Cesaro means and Banach limits Consider the class of bounded sequences to which every Banach limit (non-negative shift-invariant continuous functional on $l^\infty$ taking convergent sequences in the usual sense to their limits) assigns the same limit value.
 Does a sequence belong to this class if its Cesaro means have a limit? 
Also, is the converse true?
 A: If $(x_n) \in \ell^\infty$. According to Lorenz the Banch limit is unique (also known as almost convergent) iff
$$\lim_{p\mapsto\infty} \frac{ x_n + x_{n+1} + \cdots + x_{n+p}}{p} = L  \quad (*) $$
uniformly in $n$. Setting $n=0$ yields Cesaro summability.
As Aaron says, the converse is false. If each $x_n$ is chosen uniformly at random from $\{0,1\}$ then this sequence almost never has property $(*)$ (see Connor's appropriately named article Almost none of the sequences of 0's and 1's are almost convergent)

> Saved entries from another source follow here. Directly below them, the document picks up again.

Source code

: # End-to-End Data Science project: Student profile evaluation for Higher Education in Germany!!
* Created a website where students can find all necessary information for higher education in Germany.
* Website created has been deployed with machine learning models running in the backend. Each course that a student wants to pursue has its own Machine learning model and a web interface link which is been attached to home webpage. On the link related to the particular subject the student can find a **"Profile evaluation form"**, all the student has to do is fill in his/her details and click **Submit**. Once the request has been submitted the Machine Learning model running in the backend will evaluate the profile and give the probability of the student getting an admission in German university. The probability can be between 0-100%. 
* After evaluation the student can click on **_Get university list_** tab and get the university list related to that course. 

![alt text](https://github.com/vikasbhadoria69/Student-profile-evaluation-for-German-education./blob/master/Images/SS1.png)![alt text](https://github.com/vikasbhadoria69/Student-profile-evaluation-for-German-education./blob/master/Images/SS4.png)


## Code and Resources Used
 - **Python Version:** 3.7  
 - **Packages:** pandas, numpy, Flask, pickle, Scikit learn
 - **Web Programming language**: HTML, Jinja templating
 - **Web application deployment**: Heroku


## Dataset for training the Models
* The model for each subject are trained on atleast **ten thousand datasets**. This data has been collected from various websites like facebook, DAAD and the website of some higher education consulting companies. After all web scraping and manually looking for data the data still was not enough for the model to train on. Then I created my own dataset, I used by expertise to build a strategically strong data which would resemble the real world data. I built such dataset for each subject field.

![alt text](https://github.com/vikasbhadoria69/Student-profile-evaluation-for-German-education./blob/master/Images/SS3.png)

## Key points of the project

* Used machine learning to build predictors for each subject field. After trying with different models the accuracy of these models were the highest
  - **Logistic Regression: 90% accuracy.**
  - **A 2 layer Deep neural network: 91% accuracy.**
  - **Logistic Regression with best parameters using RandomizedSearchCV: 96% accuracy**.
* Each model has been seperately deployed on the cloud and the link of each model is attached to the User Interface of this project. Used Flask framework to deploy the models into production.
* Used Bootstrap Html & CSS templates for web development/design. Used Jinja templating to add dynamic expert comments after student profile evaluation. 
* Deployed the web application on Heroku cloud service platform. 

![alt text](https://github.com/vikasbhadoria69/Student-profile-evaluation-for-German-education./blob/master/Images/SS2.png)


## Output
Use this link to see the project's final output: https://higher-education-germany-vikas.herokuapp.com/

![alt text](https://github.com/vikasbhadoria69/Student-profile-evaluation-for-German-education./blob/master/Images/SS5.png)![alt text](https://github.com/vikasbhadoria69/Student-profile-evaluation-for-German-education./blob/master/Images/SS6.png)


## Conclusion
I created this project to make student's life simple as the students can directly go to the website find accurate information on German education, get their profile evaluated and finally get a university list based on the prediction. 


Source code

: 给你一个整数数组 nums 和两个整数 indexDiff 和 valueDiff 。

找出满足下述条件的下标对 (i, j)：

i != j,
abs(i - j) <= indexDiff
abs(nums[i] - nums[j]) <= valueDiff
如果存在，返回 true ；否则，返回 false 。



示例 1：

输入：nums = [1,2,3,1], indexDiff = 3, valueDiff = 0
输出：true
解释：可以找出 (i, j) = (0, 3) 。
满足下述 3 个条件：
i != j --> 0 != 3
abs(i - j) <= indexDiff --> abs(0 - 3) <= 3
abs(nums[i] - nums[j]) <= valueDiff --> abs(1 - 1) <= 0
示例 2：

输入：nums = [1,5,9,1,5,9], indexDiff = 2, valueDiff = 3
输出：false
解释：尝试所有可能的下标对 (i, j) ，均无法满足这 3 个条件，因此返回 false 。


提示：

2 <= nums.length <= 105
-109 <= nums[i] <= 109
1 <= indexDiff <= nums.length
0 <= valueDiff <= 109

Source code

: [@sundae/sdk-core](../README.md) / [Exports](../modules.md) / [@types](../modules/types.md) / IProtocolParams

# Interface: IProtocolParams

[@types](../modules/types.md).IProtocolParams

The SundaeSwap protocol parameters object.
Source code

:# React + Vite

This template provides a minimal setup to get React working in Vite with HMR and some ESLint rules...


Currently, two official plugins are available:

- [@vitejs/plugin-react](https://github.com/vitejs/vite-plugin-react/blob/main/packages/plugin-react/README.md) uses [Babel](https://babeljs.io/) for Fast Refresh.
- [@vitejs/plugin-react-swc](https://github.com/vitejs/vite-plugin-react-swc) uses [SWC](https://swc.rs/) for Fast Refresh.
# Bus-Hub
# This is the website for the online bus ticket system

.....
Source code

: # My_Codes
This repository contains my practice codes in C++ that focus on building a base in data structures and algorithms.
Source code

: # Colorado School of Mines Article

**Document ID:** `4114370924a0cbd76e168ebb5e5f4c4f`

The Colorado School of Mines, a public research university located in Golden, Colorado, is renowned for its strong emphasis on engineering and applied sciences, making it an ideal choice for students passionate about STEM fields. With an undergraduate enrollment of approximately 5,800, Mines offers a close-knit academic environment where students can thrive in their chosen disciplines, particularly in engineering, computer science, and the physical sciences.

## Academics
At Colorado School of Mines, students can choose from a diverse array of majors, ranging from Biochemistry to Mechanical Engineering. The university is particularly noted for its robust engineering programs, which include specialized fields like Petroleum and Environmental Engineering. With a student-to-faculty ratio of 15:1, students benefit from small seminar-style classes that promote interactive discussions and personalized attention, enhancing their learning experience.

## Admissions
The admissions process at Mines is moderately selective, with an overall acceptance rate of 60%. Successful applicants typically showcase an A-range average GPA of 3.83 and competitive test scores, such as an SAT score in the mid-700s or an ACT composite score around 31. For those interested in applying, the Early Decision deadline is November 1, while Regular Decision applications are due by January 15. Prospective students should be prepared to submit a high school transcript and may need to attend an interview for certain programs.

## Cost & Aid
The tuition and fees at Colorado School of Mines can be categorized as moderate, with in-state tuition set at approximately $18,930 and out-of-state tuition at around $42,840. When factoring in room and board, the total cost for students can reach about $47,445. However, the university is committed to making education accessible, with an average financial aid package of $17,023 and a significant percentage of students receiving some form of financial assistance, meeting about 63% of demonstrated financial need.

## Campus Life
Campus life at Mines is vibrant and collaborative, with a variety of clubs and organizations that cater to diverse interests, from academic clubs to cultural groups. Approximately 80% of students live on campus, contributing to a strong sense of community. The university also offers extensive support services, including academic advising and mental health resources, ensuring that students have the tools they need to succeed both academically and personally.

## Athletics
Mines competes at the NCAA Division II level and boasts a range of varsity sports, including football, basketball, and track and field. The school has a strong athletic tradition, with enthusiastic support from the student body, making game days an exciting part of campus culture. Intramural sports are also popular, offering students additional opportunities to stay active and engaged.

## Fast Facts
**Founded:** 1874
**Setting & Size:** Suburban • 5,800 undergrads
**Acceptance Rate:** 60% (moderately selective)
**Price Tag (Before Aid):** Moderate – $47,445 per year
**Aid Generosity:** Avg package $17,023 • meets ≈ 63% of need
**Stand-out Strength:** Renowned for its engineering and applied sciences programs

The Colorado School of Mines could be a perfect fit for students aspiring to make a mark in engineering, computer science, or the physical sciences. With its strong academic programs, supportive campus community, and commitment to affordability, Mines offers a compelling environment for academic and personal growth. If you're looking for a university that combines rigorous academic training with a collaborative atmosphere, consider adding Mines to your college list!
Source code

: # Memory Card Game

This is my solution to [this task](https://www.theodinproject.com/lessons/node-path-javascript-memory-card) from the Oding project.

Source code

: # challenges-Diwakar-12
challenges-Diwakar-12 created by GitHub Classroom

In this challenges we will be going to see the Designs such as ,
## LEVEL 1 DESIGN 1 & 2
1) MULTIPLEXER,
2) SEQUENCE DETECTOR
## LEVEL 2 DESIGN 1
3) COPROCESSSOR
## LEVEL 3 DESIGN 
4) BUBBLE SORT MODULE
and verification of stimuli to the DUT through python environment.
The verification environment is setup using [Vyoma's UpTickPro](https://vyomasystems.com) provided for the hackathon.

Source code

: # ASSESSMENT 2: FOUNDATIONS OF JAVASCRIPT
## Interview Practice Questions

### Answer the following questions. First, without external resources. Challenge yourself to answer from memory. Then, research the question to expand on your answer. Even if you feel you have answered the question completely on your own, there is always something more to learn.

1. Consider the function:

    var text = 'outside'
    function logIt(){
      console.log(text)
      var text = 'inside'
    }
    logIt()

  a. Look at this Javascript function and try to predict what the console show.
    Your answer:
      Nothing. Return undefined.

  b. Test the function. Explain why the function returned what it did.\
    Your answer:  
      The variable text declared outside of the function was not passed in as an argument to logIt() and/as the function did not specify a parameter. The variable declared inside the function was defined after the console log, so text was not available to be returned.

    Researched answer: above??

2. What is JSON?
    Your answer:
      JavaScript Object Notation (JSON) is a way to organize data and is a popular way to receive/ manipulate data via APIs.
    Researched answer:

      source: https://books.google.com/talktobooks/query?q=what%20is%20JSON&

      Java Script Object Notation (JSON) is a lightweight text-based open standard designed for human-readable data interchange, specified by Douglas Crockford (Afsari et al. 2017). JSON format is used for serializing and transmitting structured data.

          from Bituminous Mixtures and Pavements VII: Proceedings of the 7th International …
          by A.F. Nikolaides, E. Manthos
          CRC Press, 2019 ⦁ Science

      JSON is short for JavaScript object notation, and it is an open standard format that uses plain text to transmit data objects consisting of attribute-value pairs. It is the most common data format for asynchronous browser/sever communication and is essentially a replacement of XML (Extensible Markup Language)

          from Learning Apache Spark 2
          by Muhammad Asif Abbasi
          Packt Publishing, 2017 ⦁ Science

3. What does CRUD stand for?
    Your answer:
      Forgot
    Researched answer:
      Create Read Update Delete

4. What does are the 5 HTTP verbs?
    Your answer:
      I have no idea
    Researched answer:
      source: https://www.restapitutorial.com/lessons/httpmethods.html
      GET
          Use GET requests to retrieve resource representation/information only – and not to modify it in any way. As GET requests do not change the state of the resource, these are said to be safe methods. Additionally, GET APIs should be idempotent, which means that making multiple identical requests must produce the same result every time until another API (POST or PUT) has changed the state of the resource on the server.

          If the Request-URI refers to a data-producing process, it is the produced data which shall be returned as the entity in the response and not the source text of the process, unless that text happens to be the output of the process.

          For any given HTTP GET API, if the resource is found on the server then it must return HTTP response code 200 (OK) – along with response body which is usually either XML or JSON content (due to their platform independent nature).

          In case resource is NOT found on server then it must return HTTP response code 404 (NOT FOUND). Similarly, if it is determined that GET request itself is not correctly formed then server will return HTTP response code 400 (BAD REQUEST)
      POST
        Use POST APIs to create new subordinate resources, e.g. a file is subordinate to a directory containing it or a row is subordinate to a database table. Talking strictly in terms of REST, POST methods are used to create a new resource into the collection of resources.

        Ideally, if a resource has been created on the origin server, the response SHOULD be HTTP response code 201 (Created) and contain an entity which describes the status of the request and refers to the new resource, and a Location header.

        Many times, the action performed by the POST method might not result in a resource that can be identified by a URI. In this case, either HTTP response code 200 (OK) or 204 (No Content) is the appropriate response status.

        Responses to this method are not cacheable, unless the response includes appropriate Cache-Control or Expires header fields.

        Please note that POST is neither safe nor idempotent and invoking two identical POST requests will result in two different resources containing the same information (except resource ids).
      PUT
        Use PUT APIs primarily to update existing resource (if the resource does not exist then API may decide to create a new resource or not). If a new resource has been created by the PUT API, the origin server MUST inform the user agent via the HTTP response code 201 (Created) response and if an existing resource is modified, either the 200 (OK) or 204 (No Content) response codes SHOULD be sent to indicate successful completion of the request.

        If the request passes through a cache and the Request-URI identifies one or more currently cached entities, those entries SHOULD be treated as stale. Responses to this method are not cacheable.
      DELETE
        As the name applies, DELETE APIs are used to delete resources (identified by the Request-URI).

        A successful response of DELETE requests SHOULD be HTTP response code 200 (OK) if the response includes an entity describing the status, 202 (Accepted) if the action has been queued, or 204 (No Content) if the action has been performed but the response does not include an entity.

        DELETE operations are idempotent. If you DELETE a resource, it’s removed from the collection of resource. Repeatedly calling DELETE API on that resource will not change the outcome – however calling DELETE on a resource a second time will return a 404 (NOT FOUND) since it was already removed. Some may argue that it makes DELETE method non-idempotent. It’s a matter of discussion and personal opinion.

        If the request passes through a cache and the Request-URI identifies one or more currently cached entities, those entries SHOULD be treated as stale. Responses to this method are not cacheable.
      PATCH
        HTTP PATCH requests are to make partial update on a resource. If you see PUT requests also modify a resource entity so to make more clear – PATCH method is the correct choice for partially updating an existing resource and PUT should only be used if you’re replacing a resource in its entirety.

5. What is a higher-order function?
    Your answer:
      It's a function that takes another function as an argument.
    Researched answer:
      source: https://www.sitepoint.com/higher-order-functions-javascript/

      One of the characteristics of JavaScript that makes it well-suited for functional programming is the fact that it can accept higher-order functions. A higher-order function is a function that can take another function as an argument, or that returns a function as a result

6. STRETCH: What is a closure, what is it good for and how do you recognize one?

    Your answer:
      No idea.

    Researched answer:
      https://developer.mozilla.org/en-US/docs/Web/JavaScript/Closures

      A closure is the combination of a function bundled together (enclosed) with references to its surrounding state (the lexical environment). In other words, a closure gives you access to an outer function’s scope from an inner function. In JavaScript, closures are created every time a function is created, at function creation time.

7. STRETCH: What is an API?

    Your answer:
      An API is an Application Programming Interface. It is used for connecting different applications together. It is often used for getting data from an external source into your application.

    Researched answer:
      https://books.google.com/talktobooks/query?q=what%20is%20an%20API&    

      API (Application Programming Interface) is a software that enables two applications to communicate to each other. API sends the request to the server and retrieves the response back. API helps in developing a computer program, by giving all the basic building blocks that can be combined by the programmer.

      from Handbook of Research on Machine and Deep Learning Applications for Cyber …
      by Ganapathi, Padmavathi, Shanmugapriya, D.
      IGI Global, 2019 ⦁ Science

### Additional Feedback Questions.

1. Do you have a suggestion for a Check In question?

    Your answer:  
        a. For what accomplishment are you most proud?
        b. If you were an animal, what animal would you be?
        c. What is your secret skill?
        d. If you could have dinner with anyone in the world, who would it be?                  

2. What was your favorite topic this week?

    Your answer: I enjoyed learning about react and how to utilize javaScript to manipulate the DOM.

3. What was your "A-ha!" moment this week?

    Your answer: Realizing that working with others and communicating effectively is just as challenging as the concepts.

However the Cesaro limit of this random sequence $(x_n)$ is almost always $1/2$ by the law of large numbers.
A: We can characterize Banach limits as continuous functionals on $\ell^\infty$ which vanish on
$$ X := \{(x_n - x_{n+1}): (x_n) \in \ell^\infty\} $$
and which send the constant sequence $(1,1,\dots)$ to $1$.
Note that $X$ is a subspace.
The Hahn-Banach Theorem tells us that we are asking: if $(y_n) \in \ell^\infty$ has Cesaro mean $0$, is it in the closure of $X$?
(And the converse question is: does every element of $X$ have Cesaro mean $0$?
Yes; since the $n^\text{th}$ Cesaro mean of $(x_n-x_{n+1})$ is $(x_1-x_{n+1})/n$, which converges to $0$ since $(x_n)$ is uniformly bounded.)
The answer is no.
Consider the sequence $(y_n)$ that has $1$ once, followed by $-1$ three times, then $1$ five times, and so on.
One can compute the Cesaro mean, and see that it approaches $0$ in the limit.
But $(y_n)$ is not in the closure of $X$.
Surely, if it were, then let $(x_n) \in \ell^\infty$ be such that 
$$ \|(y_n) - (x_n-x_{n+1})\|_\infty < 1/2. $$
Let $M$ be a natural number, $M \geq \|(x_n)\|$. 
Let $n$ be an index such that 
$$ y_n = \cdots = y_{n+4M} = 1. $$ 
Then for $i=1,\dots,4M$,
$$ x_{n+i} < x_{n + i-1} - y_{n + i - 1} + 1/2 = x_{n + i - 1} - 1/2, $$
and summing these up, we find
$$ x_{n+4M} < x_n - 4M/2. $$
This contradicts the assumption that $\|(x_n)\| \leq M$.